10 yıldan uzun süredir başbakan olan ve İsrail'de bu görevde en uzun süre kalan kişi unvanını taşıyan Netanyahu, Mart ayındaki seçimi kazanırsa altıncı kez partisini iktidara taşımış olacak.
Hakkında yolsuzluk suçlamasıyla davalar açılmış olan Netanyahu, tüm bu davaların "siyasi amaçlı" olduğunu savunuyor ve suçlamaları reddediyor.
Salı gecesi İsrail parlamentosu Knesset, devlet bütçesi kanun tasarısı onaylanmayınca otomatik olarak dağıldı.
Bütçe tasarısını onaylamak için son tarih olan salı geceyarısından önce parlamentoda bu tarihin ertelenmesi için yeni oylama yapıldı. Ancak Knesset'te çoğunluk teklifi reddetti. Böylece son tarih 22 Aralık olarak kaldı ve bütçe geçmediği için parlamento dağılmış, hükümet düşmüş oldu.
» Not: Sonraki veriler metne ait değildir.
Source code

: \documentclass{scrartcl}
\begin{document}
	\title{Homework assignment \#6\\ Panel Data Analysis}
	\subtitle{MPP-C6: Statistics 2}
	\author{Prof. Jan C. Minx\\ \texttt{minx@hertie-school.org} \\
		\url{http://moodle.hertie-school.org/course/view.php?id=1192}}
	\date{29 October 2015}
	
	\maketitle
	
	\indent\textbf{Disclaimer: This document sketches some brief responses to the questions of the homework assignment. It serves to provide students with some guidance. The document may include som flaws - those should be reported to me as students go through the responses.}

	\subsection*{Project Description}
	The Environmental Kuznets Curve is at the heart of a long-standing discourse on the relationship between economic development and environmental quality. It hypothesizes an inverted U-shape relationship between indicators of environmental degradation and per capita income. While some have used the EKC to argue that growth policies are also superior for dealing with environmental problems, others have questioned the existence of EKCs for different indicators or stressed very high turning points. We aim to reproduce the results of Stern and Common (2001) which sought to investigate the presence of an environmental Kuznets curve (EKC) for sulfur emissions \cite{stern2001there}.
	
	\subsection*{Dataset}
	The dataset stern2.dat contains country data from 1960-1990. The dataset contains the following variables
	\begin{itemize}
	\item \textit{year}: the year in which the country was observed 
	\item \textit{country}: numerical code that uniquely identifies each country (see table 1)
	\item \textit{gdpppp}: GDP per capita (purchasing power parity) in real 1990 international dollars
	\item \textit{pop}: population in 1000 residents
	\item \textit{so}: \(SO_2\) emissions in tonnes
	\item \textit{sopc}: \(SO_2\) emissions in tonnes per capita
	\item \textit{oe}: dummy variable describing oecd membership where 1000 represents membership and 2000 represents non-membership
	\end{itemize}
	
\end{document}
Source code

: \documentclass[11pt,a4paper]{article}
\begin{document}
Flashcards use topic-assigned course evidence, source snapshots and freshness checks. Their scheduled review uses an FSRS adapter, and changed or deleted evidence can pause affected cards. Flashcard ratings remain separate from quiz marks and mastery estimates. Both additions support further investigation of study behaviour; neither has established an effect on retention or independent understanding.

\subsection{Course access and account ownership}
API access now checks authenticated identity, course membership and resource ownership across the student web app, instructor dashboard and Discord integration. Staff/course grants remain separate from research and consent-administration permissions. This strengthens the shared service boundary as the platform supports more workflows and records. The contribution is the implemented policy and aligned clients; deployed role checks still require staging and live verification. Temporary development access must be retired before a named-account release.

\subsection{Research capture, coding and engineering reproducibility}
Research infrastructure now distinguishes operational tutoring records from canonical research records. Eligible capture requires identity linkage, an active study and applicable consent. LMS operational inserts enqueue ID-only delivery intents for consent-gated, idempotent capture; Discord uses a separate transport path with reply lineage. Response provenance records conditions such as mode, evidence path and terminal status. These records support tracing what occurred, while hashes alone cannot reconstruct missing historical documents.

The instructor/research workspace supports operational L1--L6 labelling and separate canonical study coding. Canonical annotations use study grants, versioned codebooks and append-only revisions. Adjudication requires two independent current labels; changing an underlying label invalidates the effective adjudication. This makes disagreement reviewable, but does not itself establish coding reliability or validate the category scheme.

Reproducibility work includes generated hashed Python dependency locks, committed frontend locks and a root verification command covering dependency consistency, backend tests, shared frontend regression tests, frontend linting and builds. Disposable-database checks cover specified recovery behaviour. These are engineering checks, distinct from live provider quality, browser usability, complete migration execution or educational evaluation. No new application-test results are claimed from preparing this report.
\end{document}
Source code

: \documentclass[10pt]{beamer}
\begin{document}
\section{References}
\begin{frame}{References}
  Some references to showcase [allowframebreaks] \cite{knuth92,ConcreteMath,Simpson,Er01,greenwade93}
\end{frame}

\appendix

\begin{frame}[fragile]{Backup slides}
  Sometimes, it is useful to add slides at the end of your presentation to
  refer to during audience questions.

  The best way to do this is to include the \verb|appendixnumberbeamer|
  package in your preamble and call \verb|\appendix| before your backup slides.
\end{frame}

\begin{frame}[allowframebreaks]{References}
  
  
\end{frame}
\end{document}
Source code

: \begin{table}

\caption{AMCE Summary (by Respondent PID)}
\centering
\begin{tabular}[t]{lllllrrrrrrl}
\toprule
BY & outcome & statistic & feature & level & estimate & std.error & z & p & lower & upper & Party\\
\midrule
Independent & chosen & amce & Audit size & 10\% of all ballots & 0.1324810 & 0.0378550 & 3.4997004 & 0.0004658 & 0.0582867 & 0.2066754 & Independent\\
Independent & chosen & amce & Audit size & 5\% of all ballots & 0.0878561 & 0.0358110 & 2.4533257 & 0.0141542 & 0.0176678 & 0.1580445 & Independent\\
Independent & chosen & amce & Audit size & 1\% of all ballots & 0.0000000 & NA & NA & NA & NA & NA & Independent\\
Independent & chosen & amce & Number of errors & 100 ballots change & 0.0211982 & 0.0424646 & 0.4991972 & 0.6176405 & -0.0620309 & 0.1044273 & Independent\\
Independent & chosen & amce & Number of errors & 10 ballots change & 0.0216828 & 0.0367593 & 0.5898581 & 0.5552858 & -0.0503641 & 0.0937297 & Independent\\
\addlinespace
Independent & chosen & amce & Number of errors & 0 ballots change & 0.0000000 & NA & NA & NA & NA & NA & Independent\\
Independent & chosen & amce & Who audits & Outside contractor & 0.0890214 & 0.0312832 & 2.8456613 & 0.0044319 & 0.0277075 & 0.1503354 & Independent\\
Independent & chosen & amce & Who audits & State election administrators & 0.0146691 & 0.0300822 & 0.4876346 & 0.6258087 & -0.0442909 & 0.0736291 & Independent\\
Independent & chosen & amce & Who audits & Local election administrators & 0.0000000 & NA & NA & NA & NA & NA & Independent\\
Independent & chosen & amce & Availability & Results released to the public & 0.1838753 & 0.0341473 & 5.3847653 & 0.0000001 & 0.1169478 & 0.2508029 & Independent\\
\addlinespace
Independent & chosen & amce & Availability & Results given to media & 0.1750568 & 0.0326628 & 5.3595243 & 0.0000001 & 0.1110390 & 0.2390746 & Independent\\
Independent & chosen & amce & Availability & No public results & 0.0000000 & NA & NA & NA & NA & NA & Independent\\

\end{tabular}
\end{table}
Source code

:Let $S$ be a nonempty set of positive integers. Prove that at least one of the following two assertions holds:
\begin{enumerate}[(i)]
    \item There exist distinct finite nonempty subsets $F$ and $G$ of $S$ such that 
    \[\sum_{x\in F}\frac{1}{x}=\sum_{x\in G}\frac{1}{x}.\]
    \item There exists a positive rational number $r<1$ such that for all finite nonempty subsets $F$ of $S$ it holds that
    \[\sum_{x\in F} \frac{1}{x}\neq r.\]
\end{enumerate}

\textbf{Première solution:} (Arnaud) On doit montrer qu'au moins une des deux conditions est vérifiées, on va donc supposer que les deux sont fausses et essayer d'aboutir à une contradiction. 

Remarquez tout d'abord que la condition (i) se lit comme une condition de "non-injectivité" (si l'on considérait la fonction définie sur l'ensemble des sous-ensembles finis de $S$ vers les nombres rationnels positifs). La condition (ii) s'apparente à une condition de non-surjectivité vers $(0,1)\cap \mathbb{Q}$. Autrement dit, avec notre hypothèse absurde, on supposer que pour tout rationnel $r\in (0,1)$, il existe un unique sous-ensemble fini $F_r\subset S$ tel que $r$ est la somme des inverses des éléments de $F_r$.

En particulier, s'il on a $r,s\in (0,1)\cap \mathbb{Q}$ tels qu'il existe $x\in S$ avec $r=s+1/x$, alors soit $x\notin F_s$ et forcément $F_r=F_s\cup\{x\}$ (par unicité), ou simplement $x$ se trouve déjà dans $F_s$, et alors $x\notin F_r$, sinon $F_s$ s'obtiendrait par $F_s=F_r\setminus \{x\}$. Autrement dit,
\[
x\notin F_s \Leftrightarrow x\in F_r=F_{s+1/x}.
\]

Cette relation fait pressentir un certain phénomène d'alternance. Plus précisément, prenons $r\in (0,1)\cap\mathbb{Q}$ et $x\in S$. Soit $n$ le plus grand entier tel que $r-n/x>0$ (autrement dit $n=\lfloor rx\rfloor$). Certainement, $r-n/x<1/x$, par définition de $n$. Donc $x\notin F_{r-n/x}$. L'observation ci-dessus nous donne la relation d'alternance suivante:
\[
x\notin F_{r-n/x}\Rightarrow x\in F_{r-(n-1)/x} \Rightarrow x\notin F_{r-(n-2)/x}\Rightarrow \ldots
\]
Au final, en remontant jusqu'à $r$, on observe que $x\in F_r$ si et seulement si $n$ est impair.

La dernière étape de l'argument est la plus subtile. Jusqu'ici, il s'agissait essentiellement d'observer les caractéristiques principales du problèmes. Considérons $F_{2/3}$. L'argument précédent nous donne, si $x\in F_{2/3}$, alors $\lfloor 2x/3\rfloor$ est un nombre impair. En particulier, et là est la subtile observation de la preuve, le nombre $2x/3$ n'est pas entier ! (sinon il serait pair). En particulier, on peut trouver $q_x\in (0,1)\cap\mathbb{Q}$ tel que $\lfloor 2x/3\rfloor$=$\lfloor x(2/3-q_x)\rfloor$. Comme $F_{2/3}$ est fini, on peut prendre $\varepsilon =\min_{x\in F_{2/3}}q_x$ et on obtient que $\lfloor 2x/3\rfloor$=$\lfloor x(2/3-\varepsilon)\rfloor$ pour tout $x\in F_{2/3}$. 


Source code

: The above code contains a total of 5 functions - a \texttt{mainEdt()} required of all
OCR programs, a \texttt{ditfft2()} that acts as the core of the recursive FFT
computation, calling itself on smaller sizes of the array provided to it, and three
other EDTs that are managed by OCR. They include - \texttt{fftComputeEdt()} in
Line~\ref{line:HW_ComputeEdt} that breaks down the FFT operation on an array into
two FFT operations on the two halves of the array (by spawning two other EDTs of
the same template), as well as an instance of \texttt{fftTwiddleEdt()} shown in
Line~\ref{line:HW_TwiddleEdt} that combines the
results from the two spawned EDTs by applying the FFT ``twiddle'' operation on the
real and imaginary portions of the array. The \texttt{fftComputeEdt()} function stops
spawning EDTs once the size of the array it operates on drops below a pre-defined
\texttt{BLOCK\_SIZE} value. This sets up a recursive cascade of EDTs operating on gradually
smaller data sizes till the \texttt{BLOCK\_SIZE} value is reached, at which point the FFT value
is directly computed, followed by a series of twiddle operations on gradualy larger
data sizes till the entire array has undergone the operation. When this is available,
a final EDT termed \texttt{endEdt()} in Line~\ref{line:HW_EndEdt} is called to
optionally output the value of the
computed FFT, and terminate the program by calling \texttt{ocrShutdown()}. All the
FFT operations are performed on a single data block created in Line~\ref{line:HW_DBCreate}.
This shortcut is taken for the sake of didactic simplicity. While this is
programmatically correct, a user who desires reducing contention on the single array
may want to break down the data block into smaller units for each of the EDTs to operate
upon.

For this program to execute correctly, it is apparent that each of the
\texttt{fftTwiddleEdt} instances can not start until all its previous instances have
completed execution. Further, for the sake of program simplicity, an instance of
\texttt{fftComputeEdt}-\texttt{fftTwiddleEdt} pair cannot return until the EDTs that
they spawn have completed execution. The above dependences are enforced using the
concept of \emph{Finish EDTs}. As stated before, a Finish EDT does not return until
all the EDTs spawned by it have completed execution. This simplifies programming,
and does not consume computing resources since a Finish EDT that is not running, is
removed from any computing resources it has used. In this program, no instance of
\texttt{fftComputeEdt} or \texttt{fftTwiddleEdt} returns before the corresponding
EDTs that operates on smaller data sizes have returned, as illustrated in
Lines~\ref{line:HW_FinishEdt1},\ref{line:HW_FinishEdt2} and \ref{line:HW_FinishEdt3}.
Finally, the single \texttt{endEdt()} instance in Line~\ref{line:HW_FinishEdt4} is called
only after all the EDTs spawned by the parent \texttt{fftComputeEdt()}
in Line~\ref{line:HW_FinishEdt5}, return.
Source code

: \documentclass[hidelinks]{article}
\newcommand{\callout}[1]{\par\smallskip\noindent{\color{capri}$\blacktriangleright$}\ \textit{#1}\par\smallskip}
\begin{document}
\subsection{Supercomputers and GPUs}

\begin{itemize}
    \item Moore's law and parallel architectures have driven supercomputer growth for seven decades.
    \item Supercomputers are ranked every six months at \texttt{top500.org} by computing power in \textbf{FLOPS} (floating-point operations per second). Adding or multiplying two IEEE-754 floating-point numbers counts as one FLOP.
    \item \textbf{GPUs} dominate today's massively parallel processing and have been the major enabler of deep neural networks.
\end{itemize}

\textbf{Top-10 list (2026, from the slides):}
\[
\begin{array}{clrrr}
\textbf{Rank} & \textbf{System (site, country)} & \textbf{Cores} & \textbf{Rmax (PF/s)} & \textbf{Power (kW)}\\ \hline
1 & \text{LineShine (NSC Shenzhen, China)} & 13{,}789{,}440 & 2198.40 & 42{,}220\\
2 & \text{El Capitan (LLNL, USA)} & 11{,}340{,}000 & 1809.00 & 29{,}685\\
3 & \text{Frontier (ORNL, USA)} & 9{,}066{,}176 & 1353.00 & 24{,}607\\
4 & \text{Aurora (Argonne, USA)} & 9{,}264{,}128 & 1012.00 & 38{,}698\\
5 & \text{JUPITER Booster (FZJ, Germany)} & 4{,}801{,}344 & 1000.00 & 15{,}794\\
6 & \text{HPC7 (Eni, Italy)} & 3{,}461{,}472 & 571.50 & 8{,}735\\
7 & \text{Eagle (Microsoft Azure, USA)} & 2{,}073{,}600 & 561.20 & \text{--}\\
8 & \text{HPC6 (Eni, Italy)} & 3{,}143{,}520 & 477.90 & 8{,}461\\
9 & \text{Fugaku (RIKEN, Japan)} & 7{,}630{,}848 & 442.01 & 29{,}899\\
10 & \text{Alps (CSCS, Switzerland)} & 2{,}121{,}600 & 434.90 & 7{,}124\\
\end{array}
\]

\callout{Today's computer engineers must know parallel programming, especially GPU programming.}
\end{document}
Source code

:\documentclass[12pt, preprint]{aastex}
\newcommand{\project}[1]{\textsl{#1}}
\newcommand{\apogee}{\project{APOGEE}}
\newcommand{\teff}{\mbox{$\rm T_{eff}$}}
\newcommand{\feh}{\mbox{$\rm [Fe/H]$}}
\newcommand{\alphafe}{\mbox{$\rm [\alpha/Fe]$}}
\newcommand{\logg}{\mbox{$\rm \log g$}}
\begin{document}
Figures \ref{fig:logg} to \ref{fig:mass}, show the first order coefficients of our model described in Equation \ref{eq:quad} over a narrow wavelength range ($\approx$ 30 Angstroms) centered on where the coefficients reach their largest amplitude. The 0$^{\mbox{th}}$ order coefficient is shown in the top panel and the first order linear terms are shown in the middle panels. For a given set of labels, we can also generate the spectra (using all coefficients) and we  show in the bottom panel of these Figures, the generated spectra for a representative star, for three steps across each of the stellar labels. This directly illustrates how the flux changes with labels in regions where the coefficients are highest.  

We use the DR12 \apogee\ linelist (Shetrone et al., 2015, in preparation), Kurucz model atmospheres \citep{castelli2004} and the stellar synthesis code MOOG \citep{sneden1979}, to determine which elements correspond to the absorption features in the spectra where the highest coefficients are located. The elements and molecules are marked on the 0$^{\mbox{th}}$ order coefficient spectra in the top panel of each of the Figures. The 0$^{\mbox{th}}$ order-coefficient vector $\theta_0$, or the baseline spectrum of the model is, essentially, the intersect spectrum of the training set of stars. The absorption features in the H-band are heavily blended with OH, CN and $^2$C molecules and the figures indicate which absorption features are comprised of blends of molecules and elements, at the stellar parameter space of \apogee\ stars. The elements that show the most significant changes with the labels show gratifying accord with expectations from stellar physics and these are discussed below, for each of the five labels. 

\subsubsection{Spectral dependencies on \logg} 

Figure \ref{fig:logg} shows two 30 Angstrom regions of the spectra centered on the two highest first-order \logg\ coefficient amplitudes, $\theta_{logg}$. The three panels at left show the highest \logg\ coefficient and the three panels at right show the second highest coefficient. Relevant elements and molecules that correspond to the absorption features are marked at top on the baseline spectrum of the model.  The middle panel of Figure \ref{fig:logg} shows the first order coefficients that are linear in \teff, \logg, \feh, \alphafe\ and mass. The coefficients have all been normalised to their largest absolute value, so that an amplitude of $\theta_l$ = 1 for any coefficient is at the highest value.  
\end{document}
Geceyarısından birkaç saat önce Netanyahu ve Gantz, kriz için karşılıklı olarak birbirini suçladı.
Netanyahu: Seçimi ben istemedim
Netanyahu, "Bu seçimi ben istemedim, Likud istemedi. Biz seçimlere karşı defalarca oy kullandık. Ancak maalesef Benny Gantz bizimle yaptığı anlaşmadan ve verdiği sözden döndü" açıklaması yaptı. Likud'un 23 Mart'ta yapılması planlanan seçimde "Büyük bir zafer kazanacağını" iddia etti.
Gantz ise Başbakan'ın sözlerini "Yalan" diye değerlendirdi ve Netanyahu'nun yolsuzluk davasından dokunulmazlıkla kurtulmak için seçimi istediğini ve bunun için çalıştığını savundu.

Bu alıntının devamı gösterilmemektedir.